Unos pasajeros del Atlántico Norte acostumbrados a los barcos de verdad hicieron el descubrimiento, y estuvieron contentos como si fuesen turistas americanos en Stratford-on-Avon.10

—¡Oh! ¡Venid a ver! —exclamaban—. Tiene una hélice... ¡una sola! ¡Oíd, oíd el ruido que hace! Y, ¿habéis visto el granero viejo que tienen como sala? ¿Y la biblioteca de oficiales? Está abierta durante dos medias horas al día entre semana, y una sola en domingo. Dejas un dólar y cuarto en depósito por cada libro. No nos hubiéramos perdido este viaje por nada del mundo. Es como viajar con Colón.

Vagaban por aquí y por allí, parlanchines, atónitos, y felices, porque desembarcaban en Port Said.11

Yo también exploré. Desde los manteles mal planchados, los vasos de vidrio grueso de cepillado de dientes para las bebidas y el desaseado despliegue de víveres en las comidas hasta las incómodas instalaciones del camarote sin cortinas donde, a la hora de tumbarse en el camastro, todavía no habían llegado las bandejas para el té matutino, el tiempo y el progreso no habían hecho mella en la P & O. Seamos justos: había ventiladores eléctricos en los camarotes, pero los ventiladores te los cobraban aparte; y circulaba el rumor, no comprobado, de que podías comer en cubierta o en tu camarote sin tener certificado médico. Todo lo demás respondía al viejo lema: Quis separabit, «Esto está muy separado del resto de las líneas».12

—A fin de cuentas —dijo un angloindio13 a quien yo contaba cosas sobre los viajes oceánicos civilizados—, no les quieren, a ustedes, los visitantes de Egipto. Con nosotros van sobre seguro,14 porque... —y me dio muchas razones convincentes relacionadas con los permisos, la economía, la ausencia de competencia y la propiedad de la franja costera de Bombay.15

—Pero es absurdo —insistí—. La empresa entera está anticuada. Hay en mi cubierta un aviso que prohíbe fumar y usar cerillas, y un lascar no sé qué hace con el cierre de una escotilla, delante de mi camarote, con una vela dentro de una linterna.
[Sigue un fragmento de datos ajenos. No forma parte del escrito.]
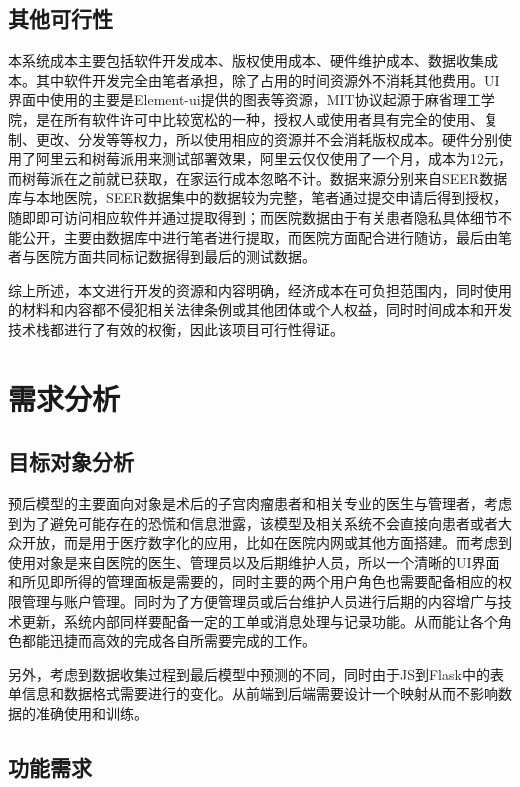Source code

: \subsection{其他可行性}

本系统成本主要包括软件开发成本、版权使用成本、硬件维护成本、数据收集成本。其中软件开发完全由笔者承担，除了占用的时间资源外不消耗其他费用。UI界面中使用的主要是Element-ui提供的图表等资源，MIT协议起源于麻省理工学院，是在所有软件许可中比较宽松的一种，授权人或使用者具有完全的使用、复制、更改、分发等等权力，所以使用相应的资源并不会消耗版权成本。硬件分别使用了阿里云和树莓派用来测试部署效果，阿里云仅仅使用了一个月，成本为12元，而树莓派在之前就已获取，在家运行成本忽略不计。数据来源分别来自SEER数据库与本地医院，SEER数据集中的数据较为完整，笔者通过提交申请后得到授权，随即即可访问相应软件并通过提取得到；而医院数据由于有关患者隐私具体细节不能公开，主要由数据库中进行笔者进行提取，而医院方面配合进行随访，最后由笔者与医院方面共同标记数据得到最后的测试数据。

综上所述，本文进行开发的资源和内容明确，经济成本在可负担范围内，同时使用的材料和内容都不侵犯相关法律条例或其他团体或个人权益，同时时间成本和开发技术栈都进行了有效的权衡，因此该项目可行性得证。

\section{需求分析}

\subsection{目标对象分析}

预后模型的主要面向对象是术后的子宫肉瘤患者和相关专业的医生与管理者，考虑到为了避免可能存在的恐慌和信息泄露，该模型及相关系统不会直接向患者或者大众开放，而是用于医疗数字化的应用，比如在医院内网或其他方面搭建。而考虑到使用对象是来自医院的医生、管理员以及后期维护人员，所以一个清晰的UI界面和所见即所得的管理面板是需要的，同时主要的两个用户角色也需要配备相应的权限管理与账户管理。同时为了方便管理员或后台维护人员进行后期的内容增广与技术更新，系统内部同样要配备一定的工单或消息处理与记录功能。从而能让各个角色都能迅捷而高效的完成各自所需要完成的工作。

另外，考虑到数据收集过程到最后模型中预测的不同，同时由于JS到Flask中的表单信息和数据格式需要进行的变化。从前端到后端需要设计一个映射从而不影响数据的准确使用和训练。

\subsection{功能需求}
A todo eso, nuestra bañera de hélice única traqueteaba cautamente hacia Port Said, porque no llevábamos correo a bordo16 y el Mediterráneo, exhausto después de un grave ataque de histeria en febrero, parecía una balsa de aceite.

Charlé un poco con un contramaestre escocés que se quejaba de que los lascars ya no eran como antes por su costumbre (pero era la que habían tenido siempre) de enrolarse por clanes o familias: toda clase de gente a la vez.

El serang decía que, en cuanto a él, no había observado ninguna diferencia en veinte años.

—Siempre hay hombres de toda clase, sahib. Y es así porque Dios hace a los hombres de esta manera y de aquella. No los corta a todos con el mismo patrón, no lo hace así en absoluto.

Me dijo, también, que las pagas subían, pero también los precios del ghee,17 el arroz y los curris, y era malo para las esposas y las familias en Porbandar.

—Y también esto es como es, y digamos lo que digamos no será de otro modo.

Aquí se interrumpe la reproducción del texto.